With its infrastructure software, Tempered Networks seeks to fill the gap between industrial IoT devices and networked services that monitor and manage them, thereby boosting security across the entire system. The company’s product, dubbed “HIPswitch,” segments, connects and manages devices to reduce a network’s “attack surface” by up to 97 percent. The platform has been used to protect everything from cloud workloads to medical devices.

This year, VP of Product Development Bryan Skene expects to significantly broaden the capabilities of Tempered Networks’ already extensive products and services.  

 

How do you stay ahead of the curve? What new technologies are you excited about or eyeing for future projects?

We are usually called in to segment different types of data on the network into zones and ensure that the different zones don’t cross. This means that unwanted things can’t get on your network, and things that are on your network only have authorized communication with the outside world, or each other. We do this in a peer-to-peer fashion, instead of trying to bring all your data into a central or cloud environment — which have security and performance concerns of their own.

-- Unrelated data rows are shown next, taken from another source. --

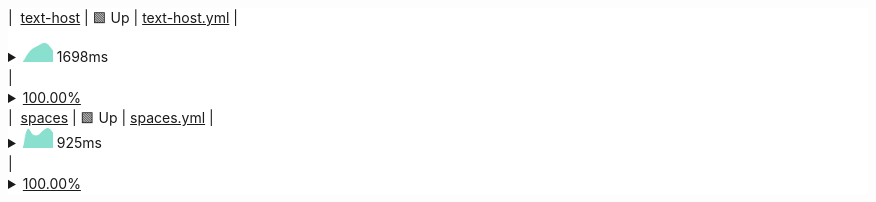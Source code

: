 | <img alt="" src="https://icons.duckduckgo.com/ip3/text-host.ru.ico" height="13"> [text-host](http://text-host.ru) | 🟩 Up | [text-host.yml](https://github.com/Iliya5digital/uptime/commits/HEAD/history/text-host.yml) | <details><summary><img alt="Response time graph" src="./graphs/text-host/response-time-week.png" height="20"> 1698ms</summary></details> | <details><summary><a href="https://iliya5digital.github.io/uptime/history/text-host">100.00%</a></summary></details>
| <img alt="" src="https://icons.duckduckgo.com/ip3/spcs.mobi.ico" height="13"> [spaces](https://spcs.mobi) | 🟩 Up | [spaces.yml](https://github.com/Iliya5digital/uptime/commits/HEAD/history/spaces.yml) | <details><summary><img alt="Response time graph" src="./graphs/spaces/response-time-week.png" height="20"> 925ms</summary></details> | <details><summary><a href="https://iliya5digital.github.io/uptime/history/spaces">100.00%</a></summary></details>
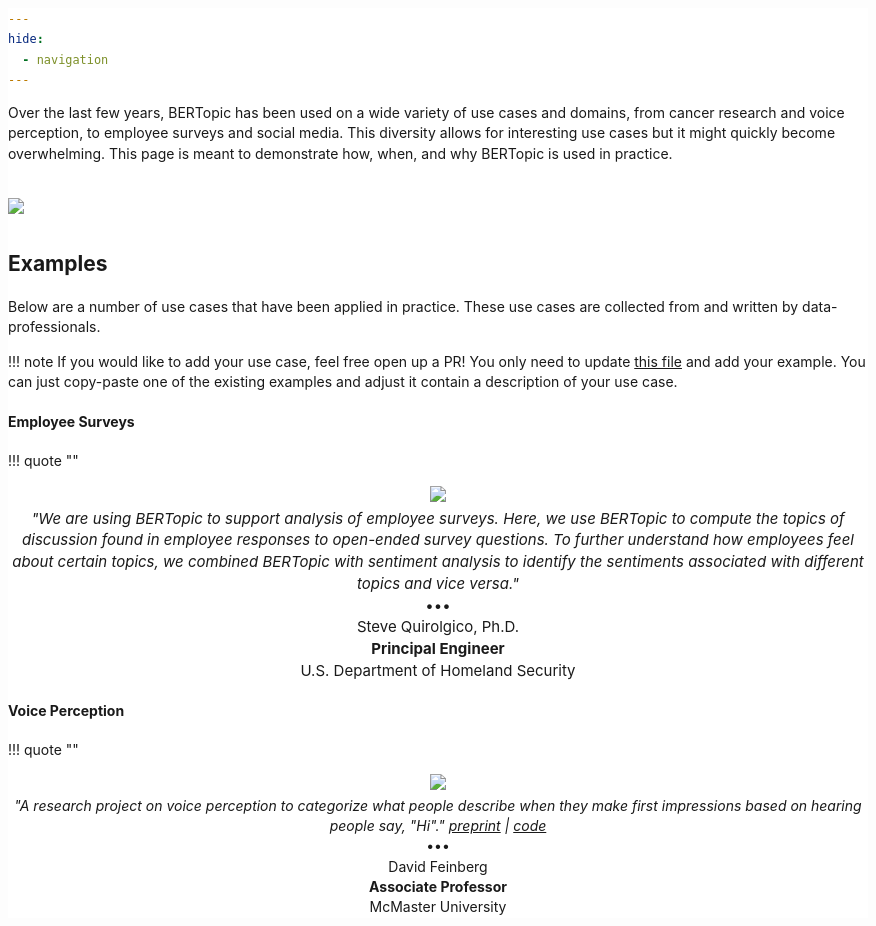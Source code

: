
 ```yaml
---
hide:
  - navigation
---
```


Over the last few years, BERTopic has been used on a wide variety of use cases and domains, from cancer research and voice perception, to employee surveys and social media. This diversity allows for interesting use cases but it might quickly become overwhelming. This page is meant to demonstrate how, when, and why BERTopic is used in practice. 

<br>
<img src="img/logos.svg" width="80%">
<br>

## **Examples**

Below are a number of use cases that have been applied in practice. These use cases are collected from and written by data-professionals.

!!! note
    If you would like to add your use case, feel free open up a PR! You only need to update [this file](https://github.com/MaartenGr/BERTopic/blob/master/docs/changelog.md) and add your example. 
    You can just copy-paste one of the existing examples and adjust it contain a description of your use case.






#### Employee Surveys

!!! quote ""
    <p align="center" style="font-size:15px;">
        <img src="https://upload.wikimedia.org/wikipedia/commons/8/8a/Seal_of_the_United_States_Department_of_Homeland_Security.svg" width="100"/><br><i>
        "We are using BERTopic to support analysis of employee surveys. Here, we use BERTopic to compute the topics of discussion found in employee responses to open-ended survey questions. To further understand how employees feel about certain topics, we combined BERTopic with sentiment analysis to identify the sentiments associated with different topics and vice versa."
        </i><br>
        •••<br>Steve Quirolgico, Ph.D.<b><br>Principal Engineer</b><br> U.S. Department of Homeland Security<br>
    </p>

#### Voice Perception

!!! quote ""
    <p align="center">
        <img src="https://cdn.worldvectorlogo.com/logos/mcmaster-university.svg" width=200/><br>
        <i>"A research project on voice perception to categorize what people describe when they make first impressions based on hearing people say, "Hi"." [preprint](https://psyarxiv.com/9ysqx/) | [code](https://osf.io/5t4b7/)</i><br>
        •••<br>David Feinberg<b><br>Associate Professor</b><br>McMaster University<br>
    </p>
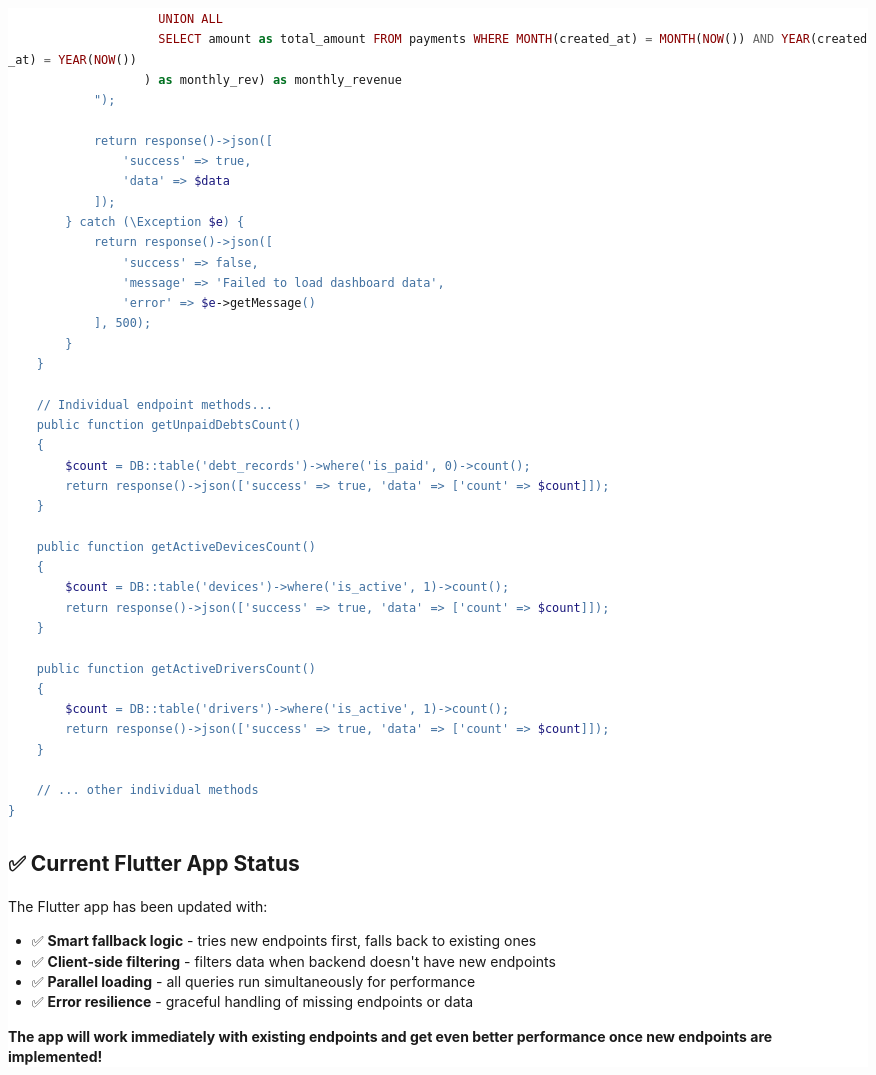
```php
                     UNION ALL
                     SELECT amount as total_amount FROM payments WHERE MONTH(created_at) = MONTH(NOW()) AND YEAR(created_at) = YEAR(NOW())
                   ) as monthly_rev) as monthly_revenue
            ");

            return response()->json([
                'success' => true,
                'data' => $data
            ]);
        } catch (\Exception $e) {
            return response()->json([
                'success' => false,
                'message' => 'Failed to load dashboard data',
                'error' => $e->getMessage()
            ], 500);
        }
    }
    
    // Individual endpoint methods...
    public function getUnpaidDebtsCount()
    {
        $count = DB::table('debt_records')->where('is_paid', 0)->count();
        return response()->json(['success' => true, 'data' => ['count' => $count]]);
    }
    
    public function getActiveDevicesCount()
    {
        $count = DB::table('devices')->where('is_active', 1)->count();
        return response()->json(['success' => true, 'data' => ['count' => $count]]);
    }
    
    public function getActiveDriversCount()
    {
        $count = DB::table('drivers')->where('is_active', 1)->count();
        return response()->json(['success' => true, 'data' => ['count' => $count]]);
    }
    
    // ... other individual methods
}
```

## ✅ **Current Flutter App Status**

The Flutter app has been updated with:
- ✅ **Smart fallback logic** - tries new endpoints first, falls back to existing ones
- ✅ **Client-side filtering** - filters data when backend doesn't have new endpoints
- ✅ **Parallel loading** - all queries run simultaneously for performance
- ✅ **Error resilience** - graceful handling of missing endpoints or data

**The app will work immediately with existing endpoints and get even better performance once new endpoints are implemented!**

The key technology challenges we face may come as a surprise: it’s not the strength of data encryption, nor is it the volume or speed of data — we’ve solved those. It’s that our products need to interact with lots of old, legacy networking protocols and equipment that make up today’s networks. Adding to the challenge, our customers’ networks have grown organically over time into something hard — and risky — to change. And, in the case of transportation, the networks are mobile and cross-carrier boundaries.

We make heavy use of modern web application technology, the HIP protocol and scalable network orchestration. The frontier for us, though, is measuring, visualizing and understanding the existing networks of our customers so that we can offer concrete steps to deploy our product. Asking someone to rebuild their network from scratch is a complete non-starter. We have yet to find a suitable tool that baselines an existing network — most are geared toward investigating too much heavy use of the network, or why a particular connection isn’t happening. So, we are building something to directly solve the problem.
 

By the end of this year, there really won't be a network that we can’t connect and protect.”

 

What are the biggest tech projects your team is working on this year?

Our product provides an on- and off-ramp into a secure overlay network. Up till now, the focus has been the so-called “North-South” traffic between networks. Our big project this year is to also provide “East-West” zone policies within a single network. The flexibility gain for our customers is staggering and will let them consolidate many old, aging pieces of networking gear into one.

We are also making big strides simplifying the configuration for site-to-site policies and managing tens of thousands of endpoints. We are doing some really cool things with cloud-based HIPswitch gateways and agents directly in workloads, which enables things like IoT machine learning. Tempered is becoming the smart building gateway. By the end of this year, there really won't be a network that we can’t connect and protect.